Tijdens de opfokperiode
Hoe jonger uw lammeren zijn des te groter de kans op besmetting. Werk daarom altijd van jong naar oud. Huisvest uw pasgeboren lammeren tijdens de biestperiode alleen, of per worp. Zorg ervoor dat de spenen, waaruit uw lammeren drinken ten alle tijden schoon zijn. Zorg ervoor dat de bedding, waarop uw pasgeboren lammeren liggen schoon en droog is. De biest moet vrij zijn van Para-bacteriën. 
Na de biestperiode kunt u de lammeren huisvesten in kleine groepen. Hiermee verkleint u de kans dat een besmet lam een grote groep andere lammeren besmet. Ook tijdens de rest van de melkperiode is het van belang dat spenen schoon zijn en de stal, waarin u uw lammeren huisvest droog en schoon is. Ook de melk die u uw lammeren geeft, moet vrij zijn van Para-bacteriën.
Zorg er tijdens de gehele opfokperiode voor dat voer en drinkwater niet besmet zijn of besmet raken via contact met mest van ParaTB positieve dieren.  

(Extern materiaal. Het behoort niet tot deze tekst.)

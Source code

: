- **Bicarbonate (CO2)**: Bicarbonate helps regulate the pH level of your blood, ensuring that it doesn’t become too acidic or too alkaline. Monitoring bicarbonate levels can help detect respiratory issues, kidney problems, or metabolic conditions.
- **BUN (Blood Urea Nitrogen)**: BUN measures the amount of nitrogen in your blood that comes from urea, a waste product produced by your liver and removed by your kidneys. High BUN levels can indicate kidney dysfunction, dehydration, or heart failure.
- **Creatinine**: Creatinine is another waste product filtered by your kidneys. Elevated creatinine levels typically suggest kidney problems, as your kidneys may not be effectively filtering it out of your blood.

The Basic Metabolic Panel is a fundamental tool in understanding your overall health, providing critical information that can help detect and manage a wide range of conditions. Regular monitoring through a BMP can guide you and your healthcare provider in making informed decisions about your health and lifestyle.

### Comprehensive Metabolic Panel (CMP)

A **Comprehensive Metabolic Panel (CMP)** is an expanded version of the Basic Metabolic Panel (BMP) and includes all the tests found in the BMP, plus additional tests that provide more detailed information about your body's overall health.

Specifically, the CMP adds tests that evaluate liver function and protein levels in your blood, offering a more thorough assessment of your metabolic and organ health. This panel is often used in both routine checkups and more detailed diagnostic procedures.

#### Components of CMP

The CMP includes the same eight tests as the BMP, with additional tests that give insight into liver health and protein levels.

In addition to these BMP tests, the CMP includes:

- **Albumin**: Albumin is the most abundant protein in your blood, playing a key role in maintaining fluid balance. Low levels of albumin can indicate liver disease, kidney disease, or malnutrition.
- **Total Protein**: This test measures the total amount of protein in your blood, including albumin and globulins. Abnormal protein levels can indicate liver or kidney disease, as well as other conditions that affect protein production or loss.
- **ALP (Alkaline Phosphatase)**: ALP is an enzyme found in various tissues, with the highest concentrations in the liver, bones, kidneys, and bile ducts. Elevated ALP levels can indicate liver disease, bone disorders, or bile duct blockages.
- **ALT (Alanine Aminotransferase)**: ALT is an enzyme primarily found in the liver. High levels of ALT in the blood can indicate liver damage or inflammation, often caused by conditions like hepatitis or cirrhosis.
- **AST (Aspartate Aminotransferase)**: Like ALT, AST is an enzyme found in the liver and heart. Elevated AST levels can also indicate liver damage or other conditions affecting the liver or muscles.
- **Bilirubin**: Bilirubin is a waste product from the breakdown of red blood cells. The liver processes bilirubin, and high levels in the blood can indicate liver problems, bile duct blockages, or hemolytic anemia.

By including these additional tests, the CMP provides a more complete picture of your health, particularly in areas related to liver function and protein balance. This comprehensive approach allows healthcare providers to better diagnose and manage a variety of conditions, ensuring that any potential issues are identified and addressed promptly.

Daarnaast moet u maatregelen nemen om de kans op insleep op uw bedrijf zo klein mogelijk te maken. 

Aanvoer van vee 
Om de ParaTB-status op uw bedrijf gelijk te houden of te verlagen, voert u een gesloten bedrijfsvoering, waarbij u geen levende dieren aanvoert op uw bedrijf. Hiermee verkleint u de kans op het binnenhalen van de Para-bacterie. Voert u toch dieren aan op uw bedrijf, onderzoek deze dieren vóór aankomst op uw bedrijf. Voer geen positieve dieren of lammeren aan van positieve geiten. 

Aanvoer van meststoffen 
Bij de aanvoer van meststoffen moet u letten op de herkomst van deze mest. Voer geen mest aan van een bedrijf waar ParaTB heerst. 

Personen en goederen
Laat geen personen uw bedrijf betreden zonder het dragen van bedrijfskleding. De bacterie sleept ook via personen en goederen uw bedrijf in. Voorkom zo veel mogelijk contact tussen derden en uw vee om de kans op besmetting zo klein mogelijk te houden. 



1)Johnson-Ifearulundu , Y.J. & Kaneene, J.B. (1998) Management-related risk factors for M. paratuberculosis infection in Michigan, USA, dairy herds.